▶ _Exercise brief_
Only an exact copy of the lines from the one containing "# Basic Review" through the last line of the material below belongs in the answer, with no pictures.

▶ _Records for this task_

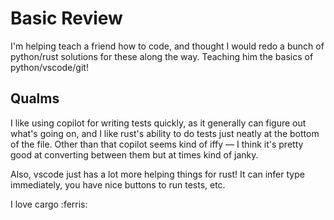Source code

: # Basic Review

I'm helping teach a friend how to code, and thought I would redo a bunch of python/rust solutions for these along the way. Teaching him the basics of python/vscode/git!

## Qualms

I like using copilot for writing tests quickly, as it generally can figure out what's going on, and I like rust's ability to do tests just neatly at the bottom of the file. Other than that copilot seems kind of iffy — I think it's pretty good at converting between them but at times kind of janky.

Also, vscode just has a lot more helping things for rust! It can infer type immediately, you have nice buttons to run tests, etc. 

I love cargo :ferris:

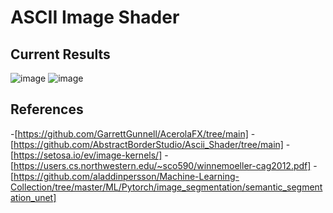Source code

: # ASCII Image Shader

## Current Results
![image](https://github.com/user-attachments/assets/9cf28cdf-e995-4dd7-a7ec-c33dcfc5ee0a)
![image](https://github.com/user-attachments/assets/f88d4963-e8bb-4156-9cb6-f085e82dc14e)

## References
-[https://github.com/GarrettGunnell/AcerolaFX/tree/main]
-[https://github.com/AbstractBorderStudio/Ascii_Shader/tree/main]
-[https://setosa.io/ev/image-kernels/]
-[https://users.cs.northwestern.edu/~sco590/winnemoeller-cag2012.pdf]
-[https://github.com/aladdinpersson/Machine-Learning-Collection/tree/master/ML/Pytorch/image_segmentation/semantic_segmentation_unet]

▶ _Result_
: # Basic Review

I'm helping teach a friend how to code, and thought I would redo a bunch of python/rust solutions for these along the way. Teaching him the basics of python/vscode/git!

## Qualms

I like using copilot for writing tests quickly, as it generally can figure out what's going on, and I like rust's ability to do tests just neatly at the bottom of the file. Other than that copilot seems kind of iffy — I think it's pretty good at converting between them but at times kind of janky.

Also, vscode just has a lot more helping things for rust! It can infer type immediately, you have nice buttons to run tests, etc. 

I love cargo :ferris:

Source code

: # ASCII Image Shader

## Current Results
![image](https://github.com/user-attachments/assets/9cf28cdf-e995-4dd7-a7ec-c33dcfc5ee0a)
![image](https://github.com/user-attachments/assets/f88d4963-e8bb-4156-9cb6-f085e82dc14e)

## References
-[https://github.com/GarrettGunnell/AcerolaFX/tree/main]
-[https://github.com/AbstractBorderStudio/Ascii_Shader/tree/main]
-[https://setosa.io/ev/image-kernels/]
-[https://users.cs.northwestern.edu/~sco590/winnemoeller-cag2012.pdf]
-[https://github.com/aladdinpersson/Machine-Learning-Collection/tree/master/ML/Pytorch/image_segmentation/semantic_segmentation_unet]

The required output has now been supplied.